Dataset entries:
___

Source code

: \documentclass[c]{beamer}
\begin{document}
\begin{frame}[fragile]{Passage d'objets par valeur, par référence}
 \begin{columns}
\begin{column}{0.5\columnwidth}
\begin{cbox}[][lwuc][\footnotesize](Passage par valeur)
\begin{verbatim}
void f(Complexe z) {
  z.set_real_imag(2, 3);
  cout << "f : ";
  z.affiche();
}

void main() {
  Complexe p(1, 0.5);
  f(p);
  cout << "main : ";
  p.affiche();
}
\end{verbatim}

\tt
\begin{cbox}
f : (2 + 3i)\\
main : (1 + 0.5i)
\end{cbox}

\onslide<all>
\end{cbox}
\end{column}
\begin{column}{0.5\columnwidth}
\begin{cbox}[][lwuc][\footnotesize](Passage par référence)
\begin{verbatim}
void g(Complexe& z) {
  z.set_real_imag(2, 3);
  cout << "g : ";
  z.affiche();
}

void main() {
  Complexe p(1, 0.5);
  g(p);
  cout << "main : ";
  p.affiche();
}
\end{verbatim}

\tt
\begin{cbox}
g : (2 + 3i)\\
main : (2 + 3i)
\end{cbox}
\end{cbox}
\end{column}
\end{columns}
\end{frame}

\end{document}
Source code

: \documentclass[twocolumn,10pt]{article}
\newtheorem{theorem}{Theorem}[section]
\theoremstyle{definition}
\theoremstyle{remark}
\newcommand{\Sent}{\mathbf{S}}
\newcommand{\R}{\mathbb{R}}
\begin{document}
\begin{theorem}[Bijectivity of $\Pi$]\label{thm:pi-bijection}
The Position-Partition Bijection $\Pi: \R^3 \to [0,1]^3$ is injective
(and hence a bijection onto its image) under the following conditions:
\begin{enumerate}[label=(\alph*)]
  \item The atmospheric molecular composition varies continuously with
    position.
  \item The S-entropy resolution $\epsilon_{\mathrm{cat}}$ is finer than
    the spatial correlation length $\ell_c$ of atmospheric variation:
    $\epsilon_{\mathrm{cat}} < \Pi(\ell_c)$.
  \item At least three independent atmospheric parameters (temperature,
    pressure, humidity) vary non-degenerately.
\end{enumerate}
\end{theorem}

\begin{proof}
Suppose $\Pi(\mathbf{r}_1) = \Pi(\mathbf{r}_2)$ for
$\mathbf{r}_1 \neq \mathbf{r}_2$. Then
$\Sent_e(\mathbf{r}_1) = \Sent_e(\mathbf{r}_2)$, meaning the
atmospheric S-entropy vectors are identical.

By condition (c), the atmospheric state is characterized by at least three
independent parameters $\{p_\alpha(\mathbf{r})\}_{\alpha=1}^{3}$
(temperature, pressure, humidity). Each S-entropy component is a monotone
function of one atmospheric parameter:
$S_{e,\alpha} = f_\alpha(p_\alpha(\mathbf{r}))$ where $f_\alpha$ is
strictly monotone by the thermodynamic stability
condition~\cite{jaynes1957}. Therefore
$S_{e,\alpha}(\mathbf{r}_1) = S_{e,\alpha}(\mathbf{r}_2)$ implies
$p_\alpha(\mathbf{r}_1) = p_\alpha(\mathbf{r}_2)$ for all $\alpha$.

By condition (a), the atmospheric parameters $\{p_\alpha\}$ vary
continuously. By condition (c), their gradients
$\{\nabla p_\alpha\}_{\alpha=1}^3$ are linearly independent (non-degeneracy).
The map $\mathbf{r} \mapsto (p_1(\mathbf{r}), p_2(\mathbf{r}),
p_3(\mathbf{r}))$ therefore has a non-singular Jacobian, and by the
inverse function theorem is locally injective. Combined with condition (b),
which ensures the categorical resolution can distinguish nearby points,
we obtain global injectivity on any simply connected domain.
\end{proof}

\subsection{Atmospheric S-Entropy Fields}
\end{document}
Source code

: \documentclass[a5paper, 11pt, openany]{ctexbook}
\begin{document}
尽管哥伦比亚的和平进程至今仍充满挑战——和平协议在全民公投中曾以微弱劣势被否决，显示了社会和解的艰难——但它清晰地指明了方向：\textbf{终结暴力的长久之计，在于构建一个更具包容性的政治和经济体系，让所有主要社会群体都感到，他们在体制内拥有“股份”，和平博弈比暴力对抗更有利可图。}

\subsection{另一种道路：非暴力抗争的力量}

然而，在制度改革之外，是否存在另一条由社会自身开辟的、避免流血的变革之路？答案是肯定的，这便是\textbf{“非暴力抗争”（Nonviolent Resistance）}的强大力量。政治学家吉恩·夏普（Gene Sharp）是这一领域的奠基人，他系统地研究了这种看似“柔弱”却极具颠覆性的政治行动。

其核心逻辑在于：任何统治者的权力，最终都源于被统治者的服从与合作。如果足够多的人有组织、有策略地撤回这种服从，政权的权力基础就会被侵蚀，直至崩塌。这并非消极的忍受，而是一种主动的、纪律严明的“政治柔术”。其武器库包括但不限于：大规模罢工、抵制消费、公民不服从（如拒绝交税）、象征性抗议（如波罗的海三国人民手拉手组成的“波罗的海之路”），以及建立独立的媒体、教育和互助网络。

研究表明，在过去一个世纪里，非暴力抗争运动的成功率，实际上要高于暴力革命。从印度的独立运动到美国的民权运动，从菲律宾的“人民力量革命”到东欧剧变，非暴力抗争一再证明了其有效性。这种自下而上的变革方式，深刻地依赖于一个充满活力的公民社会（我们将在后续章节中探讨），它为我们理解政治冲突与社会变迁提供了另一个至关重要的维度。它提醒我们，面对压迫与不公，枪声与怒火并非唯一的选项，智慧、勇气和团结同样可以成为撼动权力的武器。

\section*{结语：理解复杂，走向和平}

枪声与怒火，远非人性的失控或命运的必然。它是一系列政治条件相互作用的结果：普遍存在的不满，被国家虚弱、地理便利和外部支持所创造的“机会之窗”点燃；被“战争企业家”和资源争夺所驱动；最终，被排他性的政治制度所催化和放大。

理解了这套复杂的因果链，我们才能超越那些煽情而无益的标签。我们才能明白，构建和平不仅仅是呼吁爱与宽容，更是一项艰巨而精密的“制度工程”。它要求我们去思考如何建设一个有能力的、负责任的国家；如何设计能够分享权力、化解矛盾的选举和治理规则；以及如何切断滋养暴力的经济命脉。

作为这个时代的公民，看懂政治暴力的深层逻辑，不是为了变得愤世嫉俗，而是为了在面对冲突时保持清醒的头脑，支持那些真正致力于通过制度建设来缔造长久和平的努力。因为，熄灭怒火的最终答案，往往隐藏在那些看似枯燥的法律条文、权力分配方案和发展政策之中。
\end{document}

___

_TASK TO CARRY OUT_
Each line above must be output exactly as it stands.

_RESPONSE TO THE EXERCISE_
Source code

: \documentclass[c]{beamer}
\begin{document}
\begin{frame}[fragile]{Passage d'objets par valeur, par référence}
 \begin{columns}
\begin{column}{0.5\columnwidth}
\begin{cbox}[][lwuc][\footnotesize](Passage par valeur)
\begin{verbatim}
void f(Complexe z) {
  z.set_real_imag(2, 3);
  cout << "f : ";
  z.affiche();
}

void main() {
  Complexe p(1, 0.5);
  f(p);
  cout << "main : ";
  p.affiche();
}
\end{verbatim}

\tt
\begin{cbox}
f : (2 + 3i)\\
main : (1 + 0.5i)
\end{cbox}

\onslide<all>
\end{cbox}
\end{column}
\begin{column}{0.5\columnwidth}
\begin{cbox}[][lwuc][\footnotesize](Passage par référence)
\begin{verbatim}
void g(Complexe& z) {
  z.set_real_imag(2, 3);
  cout << "g : ";
  z.affiche();
}

void main() {
  Complexe p(1, 0.5);
  g(p);
  cout << "main : ";
  p.affiche();
}
\end{verbatim}

\tt
\begin{cbox}
g : (2 + 3i)\\
main : (2 + 3i)
\end{cbox}
\end{cbox}
\end{column}
\end{columns}
\end{frame}

\end{document}
Source code

: \documentclass[twocolumn,10pt]{article}
\newtheorem{theorem}{Theorem}[section]
\theoremstyle{definition}
\theoremstyle{remark}
\newcommand{\Sent}{\mathbf{S}}
\newcommand{\R}{\mathbb{R}}
\begin{document}
\begin{theorem}[Bijectivity of $\Pi$]\label{thm:pi-bijection}
The Position-Partition Bijection $\Pi: \R^3 \to [0,1]^3$ is injective
(and hence a bijection onto its image) under the following conditions:
\begin{enumerate}[label=(\alph*)]
  \item The atmospheric molecular composition varies continuously with
    position.
  \item The S-entropy resolution $\epsilon_{\mathrm{cat}}$ is finer than
    the spatial correlation length $\ell_c$ of atmospheric variation:
    $\epsilon_{\mathrm{cat}} < \Pi(\ell_c)$.
  \item At least three independent atmospheric parameters (temperature,
    pressure, humidity) vary non-degenerately.
\end{enumerate}
\end{theorem}

\begin{proof}
Suppose $\Pi(\mathbf{r}_1) = \Pi(\mathbf{r}_2)$ for
$\mathbf{r}_1 \neq \mathbf{r}_2$. Then
$\Sent_e(\mathbf{r}_1) = \Sent_e(\mathbf{r}_2)$, meaning the
atmospheric S-entropy vectors are identical.

By condition (c), the atmospheric state is characterized by at least three
independent parameters $\{p_\alpha(\mathbf{r})\}_{\alpha=1}^{3}$
(temperature, pressure, humidity). Each S-entropy component is a monotone
function of one atmospheric parameter:
$S_{e,\alpha} = f_\alpha(p_\alpha(\mathbf{r}))$ where $f_\alpha$ is
strictly monotone by the thermodynamic stability
condition~\cite{jaynes1957}. Therefore
$S_{e,\alpha}(\mathbf{r}_1) = S_{e,\alpha}(\mathbf{r}_2)$ implies
$p_\alpha(\mathbf{r}_1) = p_\alpha(\mathbf{r}_2)$ for all $\alpha$.

By condition (a), the atmospheric parameters $\{p_\alpha\}$ vary
continuously. By condition (c), their gradients
$\{\nabla p_\alpha\}_{\alpha=1}^3$ are linearly independent (non-degeneracy).
The map $\mathbf{r} \mapsto (p_1(\mathbf{r}), p_2(\mathbf{r}),
p_3(\mathbf{r}))$ therefore has a non-singular Jacobian, and by the
inverse function theorem is locally injective. Combined with condition (b),
which ensures the categorical resolution can distinguish nearby points,
we obtain global injectivity on any simply connected domain.
\end{proof}

\subsection{Atmospheric S-Entropy Fields}
\end{document}
Source code

: \documentclass[a5paper, 11pt, openany]{ctexbook}
\begin{document}
尽管哥伦比亚的和平进程至今仍充满挑战——和平协议在全民公投中曾以微弱劣势被否决，显示了社会和解的艰难——但它清晰地指明了方向：\textbf{终结暴力的长久之计，在于构建一个更具包容性的政治和经济体系，让所有主要社会群体都感到，他们在体制内拥有“股份”，和平博弈比暴力对抗更有利可图。}

\subsection{另一种道路：非暴力抗争的力量}

然而，在制度改革之外，是否存在另一条由社会自身开辟的、避免流血的变革之路？答案是肯定的，这便是\textbf{“非暴力抗争”（Nonviolent Resistance）}的强大力量。政治学家吉恩·夏普（Gene Sharp）是这一领域的奠基人，他系统地研究了这种看似“柔弱”却极具颠覆性的政治行动。

其核心逻辑在于：任何统治者的权力，最终都源于被统治者的服从与合作。如果足够多的人有组织、有策略地撤回这种服从，政权的权力基础就会被侵蚀，直至崩塌。这并非消极的忍受，而是一种主动的、纪律严明的“政治柔术”。其武器库包括但不限于：大规模罢工、抵制消费、公民不服从（如拒绝交税）、象征性抗议（如波罗的海三国人民手拉手组成的“波罗的海之路”），以及建立独立的媒体、教育和互助网络。

研究表明，在过去一个世纪里，非暴力抗争运动的成功率，实际上要高于暴力革命。从印度的独立运动到美国的民权运动，从菲律宾的“人民力量革命”到东欧剧变，非暴力抗争一再证明了其有效性。这种自下而上的变革方式，深刻地依赖于一个充满活力的公民社会（我们将在后续章节中探讨），它为我们理解政治冲突与社会变迁提供了另一个至关重要的维度。它提醒我们，面对压迫与不公，枪声与怒火并非唯一的选项，智慧、勇气和团结同样可以成为撼动权力的武器。

\section*{结语：理解复杂，走向和平}

枪声与怒火，远非人性的失控或命运的必然。它是一系列政治条件相互作用的结果：普遍存在的不满，被国家虚弱、地理便利和外部支持所创造的“机会之窗”点燃；被“战争企业家”和资源争夺所驱动；最终，被排他性的政治制度所催化和放大。

理解了这套复杂的因果链，我们才能超越那些煽情而无益的标签。我们才能明白，构建和平不仅仅是呼吁爱与宽容，更是一项艰巨而精密的“制度工程”。它要求我们去思考如何建设一个有能力的、负责任的国家；如何设计能够分享权力、化解矛盾的选举和治理规则；以及如何切断滋养暴力的经济命脉。

作为这个时代的公民，看懂政治暴力的深层逻辑，不是为了变得愤世嫉俗，而是为了在面对冲突时保持清醒的头脑，支持那些真正致力于通过制度建设来缔造长久和平的努力。因为，熄灭怒火的最终答案，往往隐藏在那些看似枯燥的法律条文、权力分配方案和发展政策之中。
\end{document}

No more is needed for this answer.